In malga è tutto pieno, c’è gran traffico di sciatori.
Scorgo barlumi di spazio a due tavoli quadrati addossati, occupati entrambi da due persone. Mi avvicino e chiedo se possiamo starci anche noi, un adulto e un bambino.
Mi viene spontaneo, senza pensarci, un po’ come quando nei sentieri in quota incroci sconosciuti, li saluti e spesso attacchi brevi scambi su distanze, meteo e suggestioni del luogo. Sarà forse perché lassù bisogna decidere di arrivarci e arrivarci costa qualche fatica, e questo fa già una certa selezione e, insomma, come dire? ci si trova tra persone che hanno qualcosa in comune.
Perciò mi coglie di sorpresa la reazione infastidita ed ostile dello sciatore seduto al tavolo. Gli dico “Se è un problema andiamo da un’altra parte” e lui, visibilmente contrariato e rigidamente arroccato, “Be’, noi dobbiamo mangiare! Se riuscite a starci lì…”, indicando un remoto angolino.
D’istinto mi verrebbero un’espressione colorita ed una teatrale dipartita, invece mi sforzo di restare in modalità montagna: in nome della pacifica convivenza tra i popoli, unita all’oggettiva necessità di ristoro, ci adattiamo al remoto angolino.

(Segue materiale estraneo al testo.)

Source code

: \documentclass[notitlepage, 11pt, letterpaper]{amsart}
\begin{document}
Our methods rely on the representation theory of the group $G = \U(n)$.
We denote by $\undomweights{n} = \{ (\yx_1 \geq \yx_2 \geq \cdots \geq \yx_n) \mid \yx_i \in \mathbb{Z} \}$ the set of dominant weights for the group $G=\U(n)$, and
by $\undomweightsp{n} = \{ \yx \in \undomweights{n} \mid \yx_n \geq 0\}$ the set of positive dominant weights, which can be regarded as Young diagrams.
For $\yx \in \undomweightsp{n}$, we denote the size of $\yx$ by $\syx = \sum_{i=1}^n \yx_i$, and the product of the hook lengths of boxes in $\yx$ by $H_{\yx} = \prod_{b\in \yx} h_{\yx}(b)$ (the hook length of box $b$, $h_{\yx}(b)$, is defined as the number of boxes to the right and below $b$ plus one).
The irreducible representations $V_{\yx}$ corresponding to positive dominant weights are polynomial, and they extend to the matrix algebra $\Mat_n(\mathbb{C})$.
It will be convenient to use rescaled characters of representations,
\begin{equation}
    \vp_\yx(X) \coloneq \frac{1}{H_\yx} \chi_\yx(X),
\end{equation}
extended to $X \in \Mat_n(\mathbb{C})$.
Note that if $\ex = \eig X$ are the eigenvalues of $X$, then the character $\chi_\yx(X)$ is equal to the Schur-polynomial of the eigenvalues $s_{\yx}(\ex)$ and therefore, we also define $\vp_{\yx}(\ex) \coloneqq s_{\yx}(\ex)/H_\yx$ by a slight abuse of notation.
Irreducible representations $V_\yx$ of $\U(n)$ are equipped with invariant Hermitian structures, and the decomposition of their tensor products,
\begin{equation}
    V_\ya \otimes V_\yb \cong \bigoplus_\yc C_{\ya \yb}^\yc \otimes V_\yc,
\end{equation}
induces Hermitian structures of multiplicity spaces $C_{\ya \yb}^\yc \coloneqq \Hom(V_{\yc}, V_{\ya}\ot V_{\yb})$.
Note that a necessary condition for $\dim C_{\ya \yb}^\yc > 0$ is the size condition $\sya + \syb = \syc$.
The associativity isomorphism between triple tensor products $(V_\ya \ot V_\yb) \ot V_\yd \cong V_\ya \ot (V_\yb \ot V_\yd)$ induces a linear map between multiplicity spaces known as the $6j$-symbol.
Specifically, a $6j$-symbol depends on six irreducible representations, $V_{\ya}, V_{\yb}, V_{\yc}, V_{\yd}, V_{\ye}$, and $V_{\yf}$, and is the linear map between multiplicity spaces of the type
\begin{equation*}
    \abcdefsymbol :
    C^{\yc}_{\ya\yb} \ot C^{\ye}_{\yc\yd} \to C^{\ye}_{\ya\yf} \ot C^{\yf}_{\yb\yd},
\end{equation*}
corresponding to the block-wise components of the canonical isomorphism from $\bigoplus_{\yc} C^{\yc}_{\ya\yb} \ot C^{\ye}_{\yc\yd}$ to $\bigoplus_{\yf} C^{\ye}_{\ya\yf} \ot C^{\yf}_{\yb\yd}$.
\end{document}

Il resto è normale condivisione di spazi in malga, più un paio di domande:
1) chissà se a livello del mare avrei chiesto di sedermi ad un tavolo già occupato, e chissà come avrei reagito io ad una tale richiesta;
2) se un migliaio di metri in verticale fanno questo effetto, figurarsi i chilometri in orizzontale.